Cytosolic phospholipase A2 participates with TNF-alpha in the induction of apoptosis of human macrophages infected with Mycobacterium tuberculosis H37Ra.

Macrophage (MPhi) apoptosis, an important innate microbial defense mechanism induced by Mycobacterium tuberculosis (Mtb) H37Ra, depends on the induction of TNF-alpha synthesis. When protein synthesis is blocked, both infection with Mtb and addition of TNF-alpha are required to induce caspase 9 activation, caspase 3 activation and apoptosis. In this study, we show that the second protein synthesis-independent signal involves activation of group IV cytosolic phospholipase A2 (cPLA2). Apoptosis of Mtb-infected MPhi and concomitant arachidonic acid release are abrogated by group IV cPLA2 inhibitors (methyl arachidonyl fluorophosphate and methyl trifluoromethyl ketone), but not by inhibitors of group VI Ca2+-independent (iPLA2; bromoenol lactone) or of secretory low molecular mass PLA2. In MPhi homogenates, the predominant PLA2 activity showed the same inhibitor sensitivity pattern and preferred arachidonic acid over palmitic acid in substrates, also indicating the presence of one or more group IV cPLA2 enzymes.
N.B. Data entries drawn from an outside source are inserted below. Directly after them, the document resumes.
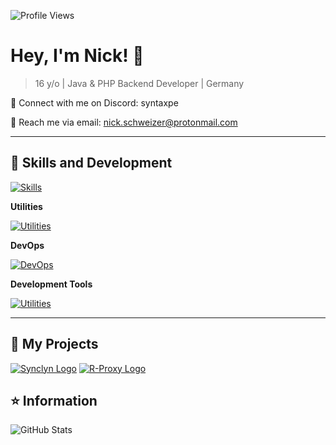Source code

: ![Profile Views](https://komarev.com/ghpvc/?username=ceepkev77&color=006bed)

# Hey, I'm **Nick!** 👋

> 16 y/o | Java & PHP Backend Developer | Germany


💬 Connect with me on Discord: syntaxpe 

📧 Reach me via email: nick.schweizer@protonmail.com

---


## 🚀 Skills and Development

[![Skills](https://skillicons.dev/icons?i=php,java,html,nodejs,css,mysql,cpp,go)](https://github.com/swnck)

**Utilities**

[![Utilities](https://skillicons.dev/icons?i=postman,ubuntu,windows,stackoverflow)](https://github.com/swnck)

**DevOps**

[![DevOps](https://skillicons.dev/icons?i=git,github,gitlab)](https://github.com/swnck)

**Development Tools**

[![Utilities](https://skillicons.dev/icons?i=idea,phpstorm,webstorm,vscode)](https://github.com/swnck)

---

## 📜 My Projects

[![Synclyn Logo](https://avatars.githubusercontent.com/u/143539126?v=4&s=50)](https://www.github.com/Synclyn) 
[![R-Proxy Logo](https://avatars.githubusercontent.com/u/161367685?v=4&s=50)](https://www.github.com/R-Proxy) 

## ⭐ Information

![GitHub Stats](https://github-readme-stats.vercel.app/api?username=swnck&include_all_commits=true&count_private=true&show_icons=true&line_height=20&title_color=7A7ADB&icon_color=2234AE&text_color=D3D3D3&bg_color=0,000000,130F40)
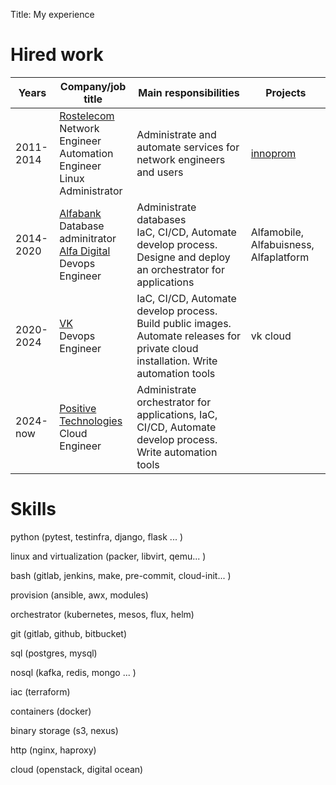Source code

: Title: My experience

# Hired work

| Years     | Company/job title                                            | Main responsibilities                                        | Projects                                     |
| --------- | ------------------------------------------------------------ | ------------------------------------------------------------ | -------------------------------------------- |
| 2011-2014 | [Rostelecom](https://rt.ru) <br />Network Engineer<br />Automation Engineer<br />Linux Administrator | Administrate and automate services for network engineers and users | [innoprom](https://expo.innoprom.com/)<br /> |
| 2014-2020 | [Alfabank](https://alfabank.ru/) <br />Database adminitrator<br />[Alfa Digital](https://digital.alfabank.ru/)<br />Devops Engineer | Administrate databases<br />IaC, CI/CD, Automate develop process. Designe and deploy an orchestrator for applications | Alfamobile, Alfabuisness, Alfaplatform       |
| 2020-2024 | [VK](https://vk.company)<br />Devops Engineer                | IaC, CI/CD, Automate develop process. Build public images. Automate releases for private cloud installation. Write automation tools | vk cloud                                     |
| 2024-now  | [Positive Technologies](https://www.ptsecurity.com/)<br />Cloud Engineer | Administrate orchestrator for applications, IaC, CI/CD, Automate develop process. Write automation tools |                                              |

# Skills

python (pytest, testinfra, django, flask ... )

linux and virtualization (packer, libvirt, qemu... )

bash (gitlab, jenkins, make, pre-commit, cloud-init... )

provision (ansible, awx,  modules)

orchestrator (kubernetes, mesos, flux, helm)

git (gitlab, github, bitbucket)

sql (postgres, mysql)

nosql (kafka, redis, mongo ... )

iac (terraform)

containers (docker)

binary storage (s3, nexus)

http (nginx, haproxy)

cloud (openstack, digital ocean)
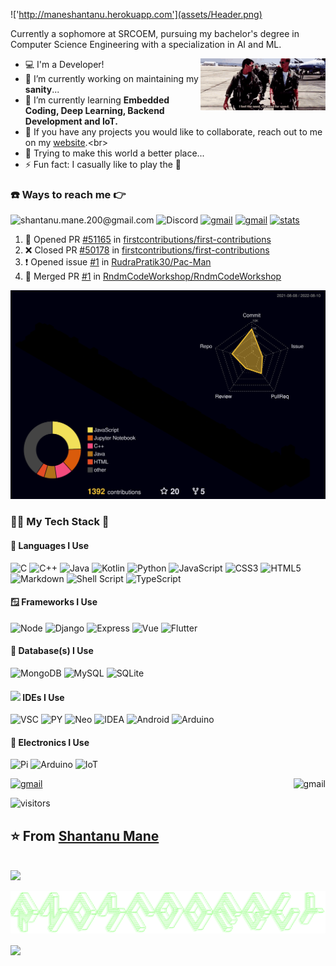 !['http://maneshantanu.herokuapp.com'](assets/Header.png)

Currently a sophomore at SRCOEM, pursuing my bachelor's degree in Computer Science Engineering with a specialization in AI and ML.

<img align='right' src='assets/high-five.gif' width='200'>

- 💻 I'm a Developer! <br>
- 🔭 I’m currently working on maintaining my **sanity**... <br>
- 🌱 I’m currently learning **Embedded Coding, Deep Learning, Backend Development and IoT.** <br>
- 👯 If you have any projects you would like to collaborate, reach out to me on my [website]('https://maneshantanu.herokuapp.com').<br>
- 🚵 Trying to make this world a better place... <br>
- ⚡ Fun fact: I casually like to play the 🎹 <br>

### ☎️ Ways to reach me 👉

![shantanu.mane.200@gmail.com](https://img.shields.io/badge/Gmail-D14836?style=for-the-badge&logo=gmail&logoColor=white)
![Discord](https://img.shields.io/badge/%3CRndmRadiowave20%3E-%237289DA.svg?style=for-the-badge&logo=discord&logoColor=white)
[<img alt="gmail" src="https://img.shields.io/badge/shantheman.20-%23E4405F.svg?style=for-the-badge&logo=Instagram&logoColor=white" />](https://www.instagram.com/shantheman.20/)
[<img alt="gmail" src="https://img.shields.io/badge/LinkedIn-0077B5?style=for-the-badge&logo=linkedin&logoColor=white" />](https://in.linkedin.com/in/rndmguy20)
[<img alt="stats" src="https://img.shields.io/badge/GitHub-181717.svg?style=for-the-badge&logo=GitHub&logoColor=white" />](https://profile-summary-for-github.com/user/RndmCodeGuy20)

<!--START_SECTION:activity-->

1. 💪 Opened PR [#51165](https://github.com/firstcontributions/first-contributions/pull/51165) in [firstcontributions/first-contributions](https://github.com/firstcontributions/first-contributions)
2. ❌ Closed PR [#50178](https://github.com/firstcontributions/first-contributions/pull/50178) in [firstcontributions/first-contributions](https://github.com/firstcontributions/first-contributions)
3. ❗️ Opened issue [#1](https://github.com/RudraPratik30/Pac-Man/issues/1) in [RudraPratik30/Pac-Man](https://github.com/RudraPratik30/Pac-Man)
4. 🎉 Merged PR [#1](https://github.com/RndmCodeWorkshop/RndmCodeWorkshop/pull/1) in [RndmCodeWorkshop/RndmCodeWorkshop](https://github.com/RndmCodeWorkshop/RndmCodeWorkshop)
<!--END_SECTION:activity-->

![](./profile-3d-contrib/profile-night-rainbow.svg)

<!---<img align='right' src='https://spotify-github-profile.vercel.app/api/view.svg?uid=vn07i7j19cx52zx7o8rotbm8b&cover_image=true&theme=default&bar_color=53b14f&bar_color_cover=true' width='200'>-->

### 🧑‍💻 My Tech Stack 🤖

#### 🎃 Languages I Use

![C](https://img.shields.io/badge/c-%2300599C.svg?style=for-the-badge&logo=c&logoColor=white)
![C++](https://img.shields.io/badge/c++-%2300599C.svg?style=for-the-badge&logo=c%2B%2B&logoColor=white)
![Java](https://img.shields.io/badge/java-%23ED8B00.svg?style=for-the-badge&logo=java&logoColor=white)
![Kotlin](https://img.shields.io/badge/Kotlin-0095D5?&style=for-the-badge&logo=kotlin&logoColor=white)
![Python](https://img.shields.io/badge/python-3670A0?style=for-the-badge&logo=python&logoColor=ffdd54)
![JavaScript](https://img.shields.io/badge/javascript-%23323330.svg?style=for-the-badge&logo=javascript&logoColor=%23F7DF1E)
![CSS3](https://img.shields.io/badge/css3-%231572B6.svg?style=for-the-badge&logo=css3&logoColor=white)
![HTML5](https://img.shields.io/badge/html5-%23E34F26.svg?style=for-the-badge&logo=html5&logoColor=white)
![Markdown](https://img.shields.io/badge/markdown-%23000000.svg?style=for-the-badge&logo=markdown&logoColor=white)
![Shell Script](https://img.shields.io/badge/shell_script-%23121011.svg?style=for-the-badge&logo=gnu-bash&logoColor=white)
![TypeScript](https://img.shields.io/badge/typescript-%23007ACC.svg?style=for-the-badge&logo=typescript&logoColor=white)

#### 🪟 Frameworks I Use

![Node](https://img.shields.io/badge/Node.js-43853D?style=for-the-badge&logo=node.js&logoColor=white)
![Django](https://img.shields.io/badge/django-%23092E20.svg?style=for-the-badge&logo=django&logoColor=white)
![Express](https://img.shields.io/badge/Express.js-404D59?style=for-the-badge)
![Vue](https://img.shields.io/badge/Vue.js-35495E?style=for-the-badge&logo=vue.js&logoColor=4FC08D)
![Flutter](https://img.shields.io/badge/Flutter-02569B?style=for-the-badge&logo=flutter&logoColor=white)

#### 💾 Database(s) I Use

![MongoDB](https://img.shields.io/badge/MongoDB-4EA94B?style=for-the-badge&logo=mongodb&logoColor=white)
![MySQL](https://img.shields.io/badge/MySQL-005C84?style=for-the-badge&logo=mysql&logoColor=white)
![SQLite](https://img.shields.io/badge/SQLite-07405E?style=for-the-badge&logo=sqlite&logoColor=white)

#### <img src="https://c.tenor.com/y2JXkY1pXkwAAAAM/cat-computer.gif" width="40"> IDEs I Use

![VSC](https://img.shields.io/badge/Visual_Studio_Code-0078D4?style=for-the-badge&logo=visual%20studio%20code&logoColor=white)
![PY](https://img.shields.io/badge/PyCharm-000000.svg?&style=for-the-badge&logo=PyCharm&logoColor=white)
![Neo](https://img.shields.io/badge/NeoVim-%2357A143.svg?&style=for-the-badge&logo=neovim&logoColor=white)
![IDEA](https://img.shields.io/badge/IntelliJ_IDEA-000000.svg?style=for-the-badge&logo=intellij-idea&logoColor=white)
![Android](https://img.shields.io/badge/Android_Studio-3DDC84?style=for-the-badge&logo=android-studio&logoColor=white)
![Arduino](https://img.shields.io/badge/Arduino_IDE-00979D?style=for-the-badge&logo=arduino&logoColor=white)

#### 🦿 Electronics I Use

![Pi](https://img.shields.io/badge/Raspberry%20Pi-A22846?style=for-the-badge&logo=Raspberry%20Pi&logoColor=white)
![Arduino](https://img.shields.io/badge/Arduino-00979D?style=for-the-badge&logo=Arduino&logoColor=white)
![IoT](https://img.shields.io/badge/espressif-E7352C?style=for-the-badge&logo=espressif&logoColor=white)

[<img alt="gmail" src="https://github-readme-stats.vercel.app/api/top-langs/?username=RndmCodeGuy20&theme=onedark&hide_border=false&include_all_commits=true&count_private=true&layout=compact&hide=jupyter%20notebook,html" align="right" />](https://profile-summary-for-github.com/user/RndmCodeGuy20)

[<img alt="gmail" src="https://github-readme-stats.vercel.app/api?username=RndmCodeGuy20&theme=onedark" width='450'/>](https://profile-summary-for-github.com/user/RndmCodeGuy20)

![visitors](https://visitor-badge.laobi.icu/badge?page_id=RndmCodeGuy20.RndmCodeGuy20)

## ⭐️ From [Shantanu Mane](https://github.com/RndmCodeGuy20/RndmCodeGuy20)

<br />
<img src="https://imgur.com/rilHVxA.png"/>

![](assets/RndmCodeGuy20.png)
<!-- #image --><img align="center" src="https://apod.nasa.gov/apod/image/1105/mcnaught3_kemppainen_1744.jpg"></br><!-- #end -->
In concordance with these findings, MPhi lysates contained transcripts and protein for group IV cPLA2-alpha and cPLA2-gamma. Importantly, group IV cPLA2 inhibitors significantly reduced MPhi antimycobacterial activity and addition of arachidonic acid, the major product of group IV cPLA2, to infected MPhi treated with cPLA2 inhibitors completely restored the antimycobacterial activity. Importantly, addition of arachidonic acid alone to infected MPhi significantly reduced the mycobacterial burden. These findings indicate that Mtb induces MPhi apoptosis by independent signaling through at least two pathways, TNF-alpha and cPLA2, which are both also critical for antimycobacterial defense of the MPhi.